Trading Vulcan, Martin Marietta Materials
Vulcan Materials Co. (NYSE:VMC), the Alabama-based concrete company, which produces cement, asphalt and aggregates, had been regarded as a sell in the fall after a run up, but is now touted as a buy on Thestreet.com. Why? Despite losing $32 million (29 cents per diluted share) in its first quarter, Vulcan is showing signs of healthy cash generation and is focused on sustaining this. And here's the kicker: government stimulus spending. Determining how much this will contribute to the company's bottom line over the next six months would be guesswork. However, the stock has responded positively to investors' optimism. (Some think that the U.S. government is too big to fail, but one must only look at historical examples to know that it's not true. See Is The U.S. Government Too Big To Fail?)
Martin Marietta Materials (NYSE:MLM), another asphalt, aggregate and cement maker, has also participated in the building materials stocks' rally, despite a rough earnings report for its first quarter, where sales were down 17% and earnings were $10.9 million, down from the year-ago quarter in 2008 of $42.9 million. The general mood suggests that even if economic recovery may not be imminent, at least construction spending has bottomed out and given way to investors' belief that more construction spending, perhaps beyond the known government stimulus packages, will happen soon.
How About Non-U.S. Companies?
Ireland's CRH PLC (NYSE:CRH), which produces cement and many cement-related products, had a challenging year for its earnings, but still did better than many of its large U.S. counterparts.
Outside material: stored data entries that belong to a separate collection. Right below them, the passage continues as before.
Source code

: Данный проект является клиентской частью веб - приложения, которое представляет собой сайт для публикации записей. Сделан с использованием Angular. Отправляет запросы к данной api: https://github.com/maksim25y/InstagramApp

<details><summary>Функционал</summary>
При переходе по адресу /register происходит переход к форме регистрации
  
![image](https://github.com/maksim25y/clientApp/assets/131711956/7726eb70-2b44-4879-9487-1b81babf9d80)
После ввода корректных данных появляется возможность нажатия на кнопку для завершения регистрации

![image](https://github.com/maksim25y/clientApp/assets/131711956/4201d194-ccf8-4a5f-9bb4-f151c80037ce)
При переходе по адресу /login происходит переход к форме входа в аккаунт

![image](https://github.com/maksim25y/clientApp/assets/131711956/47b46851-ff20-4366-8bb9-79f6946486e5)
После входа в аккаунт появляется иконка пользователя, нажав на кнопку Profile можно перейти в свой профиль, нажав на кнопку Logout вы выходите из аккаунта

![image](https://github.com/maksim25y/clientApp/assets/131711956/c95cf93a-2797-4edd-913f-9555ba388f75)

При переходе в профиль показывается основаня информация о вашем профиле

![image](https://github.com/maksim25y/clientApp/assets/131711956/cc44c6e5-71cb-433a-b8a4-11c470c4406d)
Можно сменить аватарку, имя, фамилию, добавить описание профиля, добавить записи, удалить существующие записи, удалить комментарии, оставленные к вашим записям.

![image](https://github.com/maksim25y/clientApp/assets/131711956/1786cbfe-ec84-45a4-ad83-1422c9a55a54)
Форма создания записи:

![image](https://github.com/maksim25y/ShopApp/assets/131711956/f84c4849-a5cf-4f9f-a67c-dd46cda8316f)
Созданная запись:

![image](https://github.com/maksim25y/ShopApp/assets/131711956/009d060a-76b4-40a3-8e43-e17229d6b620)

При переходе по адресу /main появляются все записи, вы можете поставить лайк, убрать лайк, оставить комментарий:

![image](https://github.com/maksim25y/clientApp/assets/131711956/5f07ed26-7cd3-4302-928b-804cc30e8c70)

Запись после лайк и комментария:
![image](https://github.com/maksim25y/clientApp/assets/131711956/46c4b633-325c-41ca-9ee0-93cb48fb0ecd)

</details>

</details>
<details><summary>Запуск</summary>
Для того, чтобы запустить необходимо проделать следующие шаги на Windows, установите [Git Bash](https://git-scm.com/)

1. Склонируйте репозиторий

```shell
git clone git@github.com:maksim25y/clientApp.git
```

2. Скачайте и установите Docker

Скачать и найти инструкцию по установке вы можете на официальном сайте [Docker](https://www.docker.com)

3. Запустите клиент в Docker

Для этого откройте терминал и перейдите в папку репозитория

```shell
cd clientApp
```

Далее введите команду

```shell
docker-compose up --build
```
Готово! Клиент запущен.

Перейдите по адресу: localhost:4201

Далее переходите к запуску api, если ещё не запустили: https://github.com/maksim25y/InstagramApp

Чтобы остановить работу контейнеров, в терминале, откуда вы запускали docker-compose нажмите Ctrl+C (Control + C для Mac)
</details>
So, despite the global recession, CRH's 20% earnings fall off from 2007 to 2008 might position it for a nice rebound when things pick up. Globally, though, it's not clear whether optimism across the board for building materials is justified. James Hardie Industries Ltd. (NYSE:JHX), the international Dutch cement and cement fiber products firm, has had a worse earnings story than many of the other aggregate companies through the recession thus far, with substantial losses in 2008.
A Caution Ahead
The stock market currently is riding an upsurge from its worst averages and consumer spending is showing some slight signs of coming out of its slumber. Manufacturing and construction spending are also showing signs of life. But despite the recent increase in April, the year-over-year numbers still show a decline; this decline may be slowing, but it's unclear as to what's ahead. (What people buy and where they shop can provide valuable information about the economy. Read Using Consumer Spending As A Market Indicator for more insight.)
A Sobering Look
A less optimistic take stock investors have had is addressed in a BusinessWeek piece, which pointed out that government stimulus spending should help, but construction spending overall is still expected to be soft and commercial construction will still be off - not only for 2009 but for 2010 as well.The softened market has and will continue to affect the credit quality for these companies, as Standard & Poor's has placed negative ratings on several of the companies. If the prediction is correct that an upturn in commercial construction won't truly take hold until the latter half of 2010, then it's clear that the building materials companies are still a long way from fully rising from their aggregate dust and ashes.